Chicken Soup for the Soul Entertainment, Inc. (“CSS Entertainment”) (Nasdaq: CSSE), a growing media company building online video-on-demand (“VOD”) networks that provide positive and entertaining video content for all screens, today announced its financial results for the three- and six-month periods ended June 30, 2018.

 Second Quarter 2018 and Subsequent Business Highlights   

·       Total revenue of $3.1 million, in line with expectations

·       Net loss of $1.4 million

·       Adjusted EBITDA of $400,000, in line with expectations

·       Announced a definitive agreement to acquire Pivotshare, a global subscription-based VOD service offering channels online across a variety of categories, including music, sports, religion, arts and culture, lifestyle and family

·       Launched production of a new series, The Fixer (executive produced by actor and investor Ashton Kutcher), which is aimed at helping millennials overcome their financial struggles and the issues that cause them

·       Entered into agreements with four new sponsors for The Fixer: Acorns, Chegg, Handy and Adobe

·       Completed the sale of 646,497 shares of CSS Entertainment’s Series A Cumulative Redeemable Perpetual Preferred Stock (“Series A Preferred Stock”) at a price of $25.00 per share with gross proceeds of approximately $16.4 million

·       Repurchased 74,235 shares of Class A common stock at a cost of approximately $633,000

·       Declared a special one-time dividend of $0.45 per share, totaling approximately $5.2 million, on shares of Class A and Class B common stock

William J. Rouhana, Jr., chairman and chief executive officer, stated “Our online network business increased substantially in the first half of 2018 to nearly $1.4 million in total revenue, demonstrating the commercial appeal of our A Plus and Popcornflix networks. In the three quarters since we acquired Popcornflix, our average monthly views have exceeded 24 million per quarter compared to approximately 19 million views per quarter for the prior three quarters. Adding a global subscription-based VOD service through Pivotshare is the next important step in our VOD strategy. Pivotshare’s 25,000 subscriptions generate nearly $2.4 million in annualized revenue. As a result, our total VOD revenue will exceed $5 million annually.”

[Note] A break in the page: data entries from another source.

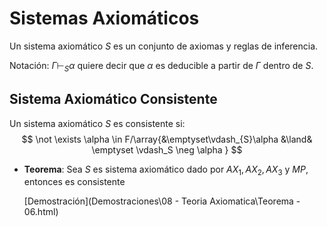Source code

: # Sistemas Axiomáticos

Un sistema axiomático $S$ es un conjunto de axiomas y reglas de inferencia.

Notación: $\Gamma \vdash_S \alpha$ quiere decir que $\alpha$ es deducible a partir de $\Gamma$ dentro de $S$.

## Sistema Axiomático Consistente

Un sistema axiomático $S$ es consistente si:
$$
\not \exists \alpha \in F/\array{&\emptyset\vdash_{S}\alpha &\land& \emptyset \vdash_S \neg \alpha }
$$

- **Teorema**: Sea $S$ es sistema axiomático dado por $AX_1,AX_2,AX_3$ y $MP$, entonces es consistente

   [Demostración](Demostraciones\08 - Teoria Axiomatica\Teorema - 06.html)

 Rouhana continued, “There is no doubt that the total value of online VOD services is increasing. AMC’s acquisition of RLJ Entertainment last month for more than a quarter of a billion dollars, Sony’s current valuation of Crackle reported to be approximately $200 million, and GAIA’s market value exceeding $300 million all indicate that our Popcornflix and Pivotshare assets together have great value. We believe this is not yet fully reflected in our current market valuation.”

 “The production portion of our business remains ahead of schedule compared to prior years with our latest series, The Fixer, bringing our total half-hours of TV episodes to 20 out of our total goal of 60 episodes committed for production this year,” Rouhana added. “This quarter’s television and short-form video production revenue was driven by already existing series being sold internationally. Our pipeline of additional series is growing, and we are on track to exceed commitments for more than 60 half-hour episodes. We have also begun to work on commitments to fill our 2019 pipeline.”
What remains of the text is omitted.